ASA SQL User's Guide
Using Procedures, Triggers, and Batches
Errors and warnings in procedures and triggers
If the ON EXCEPTION RESUME clause appears in the CREATE PROCEDURE statement, the procedure checks the following statement when an error occurs. If the statement handles the error, then the procedure continues executing, resuming at the statement after the one causing the error. It does not return control to the calling environment when an error occurred.
The behavior for procedures that use ON EXCEPTION RESUME can be modified by the ON_TSQL_ERROR option setting.
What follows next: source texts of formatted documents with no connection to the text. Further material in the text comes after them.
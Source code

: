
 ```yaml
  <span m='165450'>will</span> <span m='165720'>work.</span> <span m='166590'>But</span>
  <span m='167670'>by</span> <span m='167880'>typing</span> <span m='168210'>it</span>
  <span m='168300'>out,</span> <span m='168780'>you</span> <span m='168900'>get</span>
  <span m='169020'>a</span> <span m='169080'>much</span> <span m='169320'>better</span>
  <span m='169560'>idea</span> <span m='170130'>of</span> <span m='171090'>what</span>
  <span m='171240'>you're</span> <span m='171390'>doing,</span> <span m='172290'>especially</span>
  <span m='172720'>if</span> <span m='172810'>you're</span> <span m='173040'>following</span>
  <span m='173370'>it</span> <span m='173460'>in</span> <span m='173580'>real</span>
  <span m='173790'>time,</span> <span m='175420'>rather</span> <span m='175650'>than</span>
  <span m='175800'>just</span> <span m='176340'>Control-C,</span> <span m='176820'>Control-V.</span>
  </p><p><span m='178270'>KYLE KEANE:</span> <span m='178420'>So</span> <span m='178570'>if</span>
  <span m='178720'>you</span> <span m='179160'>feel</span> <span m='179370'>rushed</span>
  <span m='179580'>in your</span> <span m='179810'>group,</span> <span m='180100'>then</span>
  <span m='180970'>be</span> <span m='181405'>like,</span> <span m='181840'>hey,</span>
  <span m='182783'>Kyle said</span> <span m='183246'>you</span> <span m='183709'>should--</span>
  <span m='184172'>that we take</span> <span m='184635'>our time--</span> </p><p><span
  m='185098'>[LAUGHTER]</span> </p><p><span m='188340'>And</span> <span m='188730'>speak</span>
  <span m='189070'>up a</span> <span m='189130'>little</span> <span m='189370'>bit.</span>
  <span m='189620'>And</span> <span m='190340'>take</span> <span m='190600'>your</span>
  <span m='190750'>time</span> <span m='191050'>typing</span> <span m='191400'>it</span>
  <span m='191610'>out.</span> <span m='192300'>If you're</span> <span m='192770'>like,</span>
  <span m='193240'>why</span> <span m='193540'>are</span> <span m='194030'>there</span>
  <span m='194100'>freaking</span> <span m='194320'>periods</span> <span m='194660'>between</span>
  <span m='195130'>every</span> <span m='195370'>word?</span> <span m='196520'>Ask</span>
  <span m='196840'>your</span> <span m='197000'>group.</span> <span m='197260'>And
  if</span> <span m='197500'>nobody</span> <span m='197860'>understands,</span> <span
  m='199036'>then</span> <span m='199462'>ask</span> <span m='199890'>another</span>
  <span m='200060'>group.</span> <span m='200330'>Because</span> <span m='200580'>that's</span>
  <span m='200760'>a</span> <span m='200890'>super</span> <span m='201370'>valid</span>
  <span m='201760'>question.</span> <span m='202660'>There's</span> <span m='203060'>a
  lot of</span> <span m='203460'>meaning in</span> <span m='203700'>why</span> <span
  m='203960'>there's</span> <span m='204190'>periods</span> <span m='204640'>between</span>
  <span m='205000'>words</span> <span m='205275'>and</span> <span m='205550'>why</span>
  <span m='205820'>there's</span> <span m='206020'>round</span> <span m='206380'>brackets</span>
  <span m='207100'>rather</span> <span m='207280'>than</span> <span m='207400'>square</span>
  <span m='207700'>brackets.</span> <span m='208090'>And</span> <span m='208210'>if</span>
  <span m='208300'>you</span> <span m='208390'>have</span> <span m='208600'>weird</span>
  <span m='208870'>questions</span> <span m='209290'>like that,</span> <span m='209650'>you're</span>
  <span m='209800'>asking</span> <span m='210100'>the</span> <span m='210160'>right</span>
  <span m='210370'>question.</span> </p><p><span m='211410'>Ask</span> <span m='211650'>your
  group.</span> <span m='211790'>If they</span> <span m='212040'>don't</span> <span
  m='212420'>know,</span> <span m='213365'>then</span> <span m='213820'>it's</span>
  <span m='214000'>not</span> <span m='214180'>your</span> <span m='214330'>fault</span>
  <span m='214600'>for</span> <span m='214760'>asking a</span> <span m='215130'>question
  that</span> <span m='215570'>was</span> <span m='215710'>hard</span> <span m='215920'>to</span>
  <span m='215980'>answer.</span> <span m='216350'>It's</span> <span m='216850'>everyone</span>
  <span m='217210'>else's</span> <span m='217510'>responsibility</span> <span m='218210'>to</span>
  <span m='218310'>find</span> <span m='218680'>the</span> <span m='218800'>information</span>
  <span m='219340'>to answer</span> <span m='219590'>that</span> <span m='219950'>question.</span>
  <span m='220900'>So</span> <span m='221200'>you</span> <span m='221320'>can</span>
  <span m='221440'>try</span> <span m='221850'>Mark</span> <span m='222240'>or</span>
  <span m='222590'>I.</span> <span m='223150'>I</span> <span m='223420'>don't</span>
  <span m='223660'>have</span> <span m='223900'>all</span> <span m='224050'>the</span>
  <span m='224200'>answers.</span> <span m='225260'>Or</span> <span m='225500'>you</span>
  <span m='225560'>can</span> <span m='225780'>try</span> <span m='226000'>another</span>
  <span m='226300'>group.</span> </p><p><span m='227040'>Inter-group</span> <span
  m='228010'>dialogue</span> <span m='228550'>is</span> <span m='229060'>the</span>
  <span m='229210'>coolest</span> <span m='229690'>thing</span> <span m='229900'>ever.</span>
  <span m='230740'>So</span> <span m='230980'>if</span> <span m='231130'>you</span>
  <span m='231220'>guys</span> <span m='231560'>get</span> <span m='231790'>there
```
For more information, see ON_TSQL_ERROR option [compatibility].
Error-handling statements include the following:
IF
SELECT @variable =
CASE
LOOP
LEAVE
CONTINUE
CALL
EXECUTE
SIGNAL
RESIGNAL
DECLARE
SET VARIABLE
The following example illustrates how this works.
Remember to drop both the InnerProc and OuterProc procedures by entering the following commands in the SQL Statements pane before continuing with the tutorial:
DROP PROCEDURE OuterProc; DROP PROCEDURE InnerProc
The following demonstration procedures show what happens when an application calls the procedure OuterProc; and OuterProc in turn calls the procedure InnerProc, which then encounters an error. These demonstration procedures are based on those used earlier in this section:
CREATE PROCEDURE OuterProc() ON EXCEPTION RESUME BEGIN DECLARE res CHAR(5); MESSAGE 'Hello from OuterProc.' TO CLIENT; CALL InnerProc(); SELECT @res=SQLSTATE; IF res='52003' THEN MESSAGE 'SQLSTATE set to ', res, ' in OuterProc.' TO CLIENT; END IF END; CREATE PROCEDURE InnerProc() ON EXCEPTION RESUME BEGIN DECLARE column_not_found EXCEPTION FOR SQLSTATE '52003'; MESSAGE 'Hello from InnerProc.' TO CLIENT; SIGNAL column_not_found; MESSAGE 'SQLSTATE set to ', SQLSTATE, ' in InnerProc.' TO CLIENT; END
The following statement executes the OuterProc procedure:
CALL OuterProc();
The Interactive SQL Messages pane then displays the following:
Hello from OuterProc.
Hello from InnerProc.
SQLSTATE set to 52003 in OuterProc.
The execution path is as follows:
OuterProc executes and calls InnerProc.
In InnerProc, the SIGNAL statement signals an error.
The MESSAGE statement is not an error-handling statement, so control is passed back to OuterProc and the message is not displayed.
In OuterProc, the statement following the error assigns the SQLSTATE value to the variable named res. This is an error-handling statement, and so execution continues and the OuterProc message appears.